Kembali ku edarkan pandanganku ke sekitar taman. Semua orang disana terlihat tersenyum bahagia. Entah cerita apa yang ada dibalik senyuman itu. Namun, apapun itu aku harap mereka benar-benar bahagia. Bukan seperti diriku yang menyembunyikan kesedihan dibalik senyuman palsu.
"Leo." Aku memanggilnya, namun dia juga memanggil namaku diwaktu yang bersamaan. Aku mengalah dan memberinya kesempatan untuk berbicara terlebih dahulu.
"Aku resmi pacaran sama Rin," ucapnya dengan senyuman. Aku terdiam sejenak. Lima menit yang lalu aku berniat untuk menyatakan perasaanku padanya. Namun dia membuatku menelan bulat-bulat niatanku itu, dan bahkan menghancurkannya. Aku menundukkan kepalaku dalam diam. Mataku mulai perih dan pandanganku mulai kabur karena air mata. Sekuat tenaga aku berusaha untuk tidak menangis dihadapannya dan memberinya ucapan selamat.
"Makasih, tadi kamu mau bilang apa?" tanyanya. Aku menggelengkan kepala dan beralasan kalau aku lupa karena ikut bahagia untuknya. Dia tertawa lepas dan mengataiku pikun sembari mengacak-acak rambutku pelan. Tanpa sadar, air mata mengalir dari ujung mataku. Aku berbohong dengan mengatakan ada sesuatu yang masuk ke mataku.
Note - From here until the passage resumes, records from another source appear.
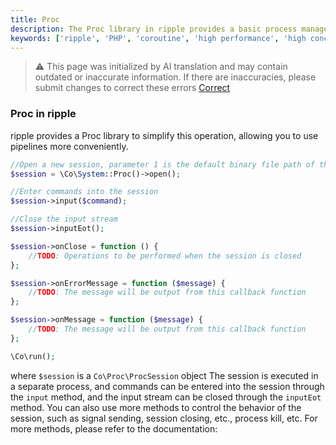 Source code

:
 ```yaml
---
title: Proc
description: The Proc library in ripple provides a basic process manager for starting a new process in ripple and can communicate through pipes.
keywords: ['ripple', 'PHP', 'coroutine', 'high performance', 'high concurrency', 'process', 'pipeline', 'Proc']
---
```


> ⚠️ This page was initialized by AI translation and may contain outdated or inaccurate information. If there are
> inaccuracies, please submit changes to correct these errors [Correct](https://github.com/cloudtay/ripple-documents)

### Proc in ripple

ripple provides a Proc library to simplify this operation, allowing you to use pipelines more conveniently.

```php
//Open a new session, parameter 1 is the default binary file path of the session, the default is /usr/bin/php
$session = \Co\System::Proc()->open();

//Enter commands into the session
$session->input($command);

//Close the input stream
$session->inputEot();

$session->onClose = function () {
    //TODO: Operations to be performed when the session is closed
};

$session->onErrorMessage = function ($message) {
    //TODO: The message will be output from this callback function
};

$session->onMessage = function ($message) {
    //TODO: The message will be output from this callback function
};

\Co\run();
```

where `$session` is a `Co\Proc\ProcSession` object
The session is executed in a separate process, and commands can be entered into the session through the `input` method,
and the input stream can be closed through the `inputEot` method.
You can also use more methods to control the behavior of the session, such as signal sending, session closing, etc.,
process kill, etc. For more methods, please refer to the documentation:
"Mana? Sini liat. Biar aku tiupin." Aku menggelengkan kepala dan berdiri dari dudukku sembari mengucek mata agar dia percaya dengan kebohonganku.
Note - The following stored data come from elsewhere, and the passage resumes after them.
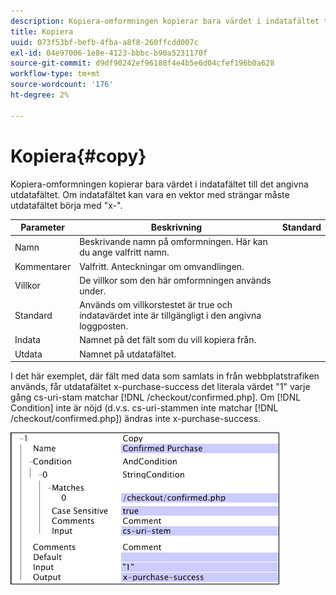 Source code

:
 ```yaml
---
description: Kopiera-omformningen kopierar bara värdet i indatafältet till det angivna utdatafältet. Om indatafältet kan vara en vektor med strängar måste utdatafältet börja med "x-".
title: Kopiera
uuid: 073f53bf-befb-4fba-a8f8-260ffcdd007c
exl-id: 04e97006-1e8e-4123-bbbc-b90a5231170f
source-git-commit: d9df90242ef96188f4e4b5e6d04cfef196b0a628
workflow-type: tm+mt
source-wordcount: '176'
ht-degree: 2%

---
```


# Kopiera{#copy}

Kopiera-omformningen kopierar bara värdet i indatafältet till det angivna utdatafältet. Om indatafältet kan vara en vektor med strängar måste utdatafältet börja med &quot;x-&quot;.

| Parameter | Beskrivning | Standard |
|---|---|---|
| Namn | Beskrivande namn på omformningen. Här kan du ange valfritt namn. |  |
| Kommentarer | Valfritt. Anteckningar om omvandlingen. |  |
| Villkor | De villkor som den här omformningen används under. |  |
| Standard | Används om villkorstestet är true och indatavärdet inte är tillgängligt i den angivna loggposten. |  |
| Indata | Namnet på det fält som du vill kopiera från. |  |
| Utdata | Namnet på utdatafältet. |  |

I det här exemplet, där fält med data som samlats in från webbplatstrafiken används, får utdatafältet x-purchase-success det literala värdet &quot;1&quot; varje gång cs-uri-stam matchar [!DNL /checkout/confirmed.php]. Om [!DNL Condition] inte är nöjd (d.v.s. cs-uri-stammen inte matchar [!DNL /checkout/confirmed.php]) ändras inte x-purchase-success.

![](assets/cfg_TransformationType_Copy.png)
"Aku kayaknya pulang duluan aja deh, mataku perih banget soalnya." Aku berlari meninggalkan dirinya yang tampak khawatir. Aku mendengar dia memanggil namaku dan menawarkan diri untuk mengantarku.
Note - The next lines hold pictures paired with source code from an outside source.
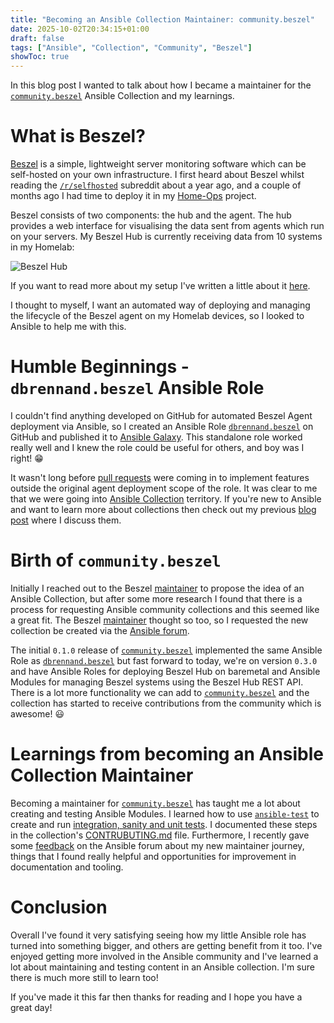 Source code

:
 ```yaml
---
title: "Becoming an Ansible Collection Maintainer: community.beszel"
date: 2025-10-02T20:34:15+01:00
draft: false
tags: ["Ansible", "Collection", "Community", "Beszel"]
showToc: true
---
```


In this blog post I wanted to talk about how I became a maintainer for the [`community.beszel`](https://github.com/ansible-collections/community.beszel) Ansible Collection and my learnings.

# What is Beszel?

[Beszel](https://beszel.dev/) is a simple, lightweight server monitoring software which can be self-hosted on your own infrastructure. I first heard about Beszel whilst reading the [`/r/selfhosted`](https://www.reddit.com/r/selfhosted/comments/1eb4bi5/i_just_released_beszel_a_server_monitoring_hub/) subreddit about a year ago, and a couple of months ago I had time to deploy it in my [Home-Ops](https://github.com/dbrennand/home-ops/tree/main/docker/beszel) project.

Beszel consists of two components: the hub and the agent. The hub provides a web interface for visualising the data sent from agents which run on your servers. My Beszel Hub is currently receiving data from 10 systems in my Homelab:

![Beszel Hub](../images/beszel-hub.png)

If you want to read more about my setup I've written a little about it [here](https://homeops.dbren.uk/infrastructure/beszel/).

I thought to myself, I want an automated way of deploying and managing the lifecycle of the Beszel agent on my Homelab devices, so I looked to Ansible to help me with this.

# Humble Beginnings - `dbrennand.beszel` Ansible Role

I couldn't find anything developed on GitHub for automated Beszel Agent deployment via Ansible, so I created an Ansible Role [`dbrennand.beszel`](https://github.com/dbrennand/ansible-role-beszel) on GitHub and published it to [Ansible Galaxy](https://galaxy.ansible.com/ui/standalone/roles/dbrennand/beszel/). This standalone role worked really well and I knew the role could be useful for others, and boy was I right! :grin:

It wasn't long before [pull requests](https://github.com/dbrennand/ansible-role-beszel/pulls?q=is%3Apr+is%3Aclosed) were coming in to implement features outside the original agent deployment scope of the role. It was clear to me that we were going into [Ansible Collection](https://docs.ansible.com/ansible/latest/collections_guide/index.html) territory. If you're new to Ansible and want to learn more about collections then check out my previous [blog post](https://dbren.uk/blog/getting-started-ansible/#collections-) where I discuss them.

# Birth of `community.beszel`

Initially I reached out to the Beszel [maintainer](https://github.com/henrygd/beszel/discussions/969) to propose the idea of an Ansible Collection, but after some more research I found that there is a process for requesting Ansible community collections and this seemed like a great fit. The Beszel [maintainer](https://github.com/henrygd/beszel/discussions/969#discussioncomment-13839515) thought so too, so I requested the new collection be created via the [Ansible forum](https://forum.ansible.com/t/community-beszel-ansible-collection/43999).

The initial `0.1.0` release of [`community.beszel`](https://github.com/ansible-collections/community.beszel) implemented the same Ansible Role as [`dbrennand.beszel`](https://github.com/dbrennand/ansible-role-beszel) but fast forward to today, we're on version `0.3.0` and have Ansible Roles for deploying Beszel Hub on baremetal and Ansible Modules for managing Beszel systems using the Beszel Hub REST API. There is a lot more functionality we can add to [`community.beszel`](https://github.com/ansible-collections/community.beszel) and the collection has started to receive contributions from the community which is awesome! :smiley:

# Learnings from becoming an Ansible Collection Maintainer

Becoming a maintainer for [`community.beszel`](https://github.com/ansible-collections/community.beszel) has taught me a lot about creating and testing Ansible Modules. I learned how to use [`ansible-test`](https://docs.ansible.com/ansible/latest/dev_guide/testing_running_locally.html) to create and run [integration, sanity and unit tests](https://github.com/ansible-collections/community.beszel/tree/main/tests). I documented these steps in the collection's [CONTRUBUTING.md](https://github.com/ansible-collections/community.beszel/blob/main/CONTRIBUTING.md#running-integration-tests) file. Furthermore, I recently gave some [feedback](https://forum.ansible.com/t/your-feedback-wanted-the-ansible-collection-developer-and-maintainer-journey/44592/3?u=dbrennand) on the Ansible forum about my new maintainer journey, things that I found really helpful and opportunities for improvement in documentation and tooling.

# Conclusion

Overall I've found it very satisfying seeing how my little Ansible role has turned into something bigger, and others are getting benefit from it too. I've enjoyed getting more involved in the Ansible community and I've learned a lot about maintaining and testing content in an Ansible collection. I'm sure there is much more still to learn too!

If you've made it this far then thanks for reading and I hope you have a great day!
"Nggak usah, aku bisa sendiri," teriakku. Air mata mengalir dengan derasnya hingga membasahi kedua pipiku. Orang-orang yang kulewati menatapku aneh, seakan bertanya kenapa aku menangis di tengah jalan. Aku melangkahkan kakiku dengan lemas menuju rumahku yang jaraknya tak jauh dari taman tadi. Suara isakan tangisku terdengar kencang. Namun, aku tidak peduli. Aku sudah lelah mencoba berpura-pura bahagia di hadapannya. Aku lelah mendengarnya menyombongkan diri karena dapat pacar baru, sedangkan diriku disini rela menolak semua pria yang menyatakan cintanya padaku hanya karena perasaanku padanya.
"Kenapa nangis lagi lu?" sebuah suara menyadarkanku. Aku mendongakkan kepalaku dan mendapati seorang pria dengan pakaian rapi dan kacamata tebal tengah berdiri di depan rumahku. Tangisku makin kencang setelah tahu orang yang dihadapanku adalah sahabatku, Miko. Aku berlari kencang ke arahnya dan memeluknya. Miko menenangkanku dengan mengusap kepalaku pelan. Dia mengajakku masuk rumah dan menceritakan semuanya.
"Sudah dibilangin lupain aja si brengsek itu, masih aja. Lu itu mahasiswa paling pintar di fakultas hukum. Masa masalah beginian aja bego? Heh! Bangun!!! Pria di dunia ini bukan cuma dia." Amarah Miko memuncak setelah aku menceritakan semuanya. Aku hanya bisa menunduk tak berani menyela perkataannya. Miko memang selalu mengatakan hal itu beberapa tahun ini. Mungkin karena dia sudah bosan melihatku menangisi orang yang sama dan dengan situasi yang sama.
"Dengar ya, La. Bukannya gue mau sok ceramahi lu, tapi disini lu itu udah ditahap dimana cinta itu bikin mata lu buta," lanjutnya.
"Apa salahnya sih nyerah sama perasaan lu? Udah 13 tahun loh, tapi nggak ada balasannya kan?" aku terdiam. Air mataku kembali mengalir setelah mengingat kembali usahaku. Aku tahu aku bodoh karena mengejar pria yang bahkan tidak melihatku lebih dari teman. Miko kembali memarahiku sembari menenangkanku yang terus menangis. Hari itu, aku dan Miko mengata-ngatai keburukan Leo sembari mabuk-mabukkan hingga hari berganti.